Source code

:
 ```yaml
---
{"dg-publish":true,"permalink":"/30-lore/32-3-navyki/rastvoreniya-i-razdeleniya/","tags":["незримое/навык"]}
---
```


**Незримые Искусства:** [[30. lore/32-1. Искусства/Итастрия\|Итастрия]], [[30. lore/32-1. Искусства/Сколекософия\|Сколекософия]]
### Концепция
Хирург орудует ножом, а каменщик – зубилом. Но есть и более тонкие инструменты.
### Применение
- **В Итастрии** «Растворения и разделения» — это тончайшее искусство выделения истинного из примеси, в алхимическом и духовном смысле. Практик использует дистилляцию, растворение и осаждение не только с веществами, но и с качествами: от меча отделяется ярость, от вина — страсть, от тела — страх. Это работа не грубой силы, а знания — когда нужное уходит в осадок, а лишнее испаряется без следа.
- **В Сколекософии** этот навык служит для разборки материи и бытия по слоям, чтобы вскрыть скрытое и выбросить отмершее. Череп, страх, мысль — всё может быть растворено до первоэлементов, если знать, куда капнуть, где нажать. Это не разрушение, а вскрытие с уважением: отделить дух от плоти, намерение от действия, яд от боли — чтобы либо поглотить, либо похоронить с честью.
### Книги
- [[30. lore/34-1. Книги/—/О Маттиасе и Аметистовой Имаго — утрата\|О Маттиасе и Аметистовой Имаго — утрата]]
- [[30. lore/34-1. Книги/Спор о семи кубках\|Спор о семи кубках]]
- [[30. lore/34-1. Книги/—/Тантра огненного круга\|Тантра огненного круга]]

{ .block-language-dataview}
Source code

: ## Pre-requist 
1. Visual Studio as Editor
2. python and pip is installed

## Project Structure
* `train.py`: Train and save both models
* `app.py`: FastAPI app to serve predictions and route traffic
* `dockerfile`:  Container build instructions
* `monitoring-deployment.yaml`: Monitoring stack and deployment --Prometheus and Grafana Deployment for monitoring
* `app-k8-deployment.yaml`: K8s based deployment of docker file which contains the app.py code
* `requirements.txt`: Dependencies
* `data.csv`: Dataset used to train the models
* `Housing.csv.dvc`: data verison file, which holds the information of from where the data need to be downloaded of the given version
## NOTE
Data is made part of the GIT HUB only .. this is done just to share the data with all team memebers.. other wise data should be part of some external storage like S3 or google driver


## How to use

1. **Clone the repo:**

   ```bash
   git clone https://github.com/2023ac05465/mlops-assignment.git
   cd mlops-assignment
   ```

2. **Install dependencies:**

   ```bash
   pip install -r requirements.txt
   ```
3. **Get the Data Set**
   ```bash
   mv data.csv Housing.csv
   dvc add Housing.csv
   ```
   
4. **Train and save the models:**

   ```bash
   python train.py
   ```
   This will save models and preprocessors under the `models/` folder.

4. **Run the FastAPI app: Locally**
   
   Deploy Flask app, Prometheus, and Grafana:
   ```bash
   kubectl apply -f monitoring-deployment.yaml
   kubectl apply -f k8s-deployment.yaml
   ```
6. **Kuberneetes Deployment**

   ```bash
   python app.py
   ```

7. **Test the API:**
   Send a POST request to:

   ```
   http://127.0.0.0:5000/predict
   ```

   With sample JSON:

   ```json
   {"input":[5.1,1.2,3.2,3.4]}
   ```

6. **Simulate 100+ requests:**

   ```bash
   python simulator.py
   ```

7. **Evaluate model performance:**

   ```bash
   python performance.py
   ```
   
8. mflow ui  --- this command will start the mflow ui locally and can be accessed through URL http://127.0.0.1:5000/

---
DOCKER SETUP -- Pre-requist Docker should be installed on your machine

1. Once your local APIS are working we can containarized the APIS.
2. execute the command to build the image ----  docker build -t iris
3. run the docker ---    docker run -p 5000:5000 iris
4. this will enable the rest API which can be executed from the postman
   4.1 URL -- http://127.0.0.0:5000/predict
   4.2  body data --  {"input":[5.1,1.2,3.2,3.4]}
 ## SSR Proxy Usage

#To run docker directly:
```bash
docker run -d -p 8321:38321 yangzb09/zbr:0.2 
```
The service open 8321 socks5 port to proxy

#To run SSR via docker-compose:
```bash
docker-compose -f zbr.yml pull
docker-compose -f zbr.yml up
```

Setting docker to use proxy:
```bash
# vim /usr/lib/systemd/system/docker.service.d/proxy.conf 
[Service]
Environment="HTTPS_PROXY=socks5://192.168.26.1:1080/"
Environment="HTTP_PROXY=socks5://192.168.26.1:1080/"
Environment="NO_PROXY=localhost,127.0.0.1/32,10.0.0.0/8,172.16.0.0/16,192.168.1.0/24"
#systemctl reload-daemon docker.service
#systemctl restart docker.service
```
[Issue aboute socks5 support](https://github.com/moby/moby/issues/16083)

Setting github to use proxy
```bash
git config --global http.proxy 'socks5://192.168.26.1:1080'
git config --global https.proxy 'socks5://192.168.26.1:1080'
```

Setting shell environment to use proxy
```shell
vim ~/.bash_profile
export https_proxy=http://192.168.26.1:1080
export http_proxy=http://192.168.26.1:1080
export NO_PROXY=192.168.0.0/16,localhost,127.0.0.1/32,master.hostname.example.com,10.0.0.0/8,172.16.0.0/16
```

ACTION ITEM:
Copy each line of the listing in which the word "input" can be found.

OUTPUT OF THE EXERCISE:
   {"input":[5.1,1.2,3.2,3.4]}
   4.2  body data --  {"input":[5.1,1.2,3.2,3.4]}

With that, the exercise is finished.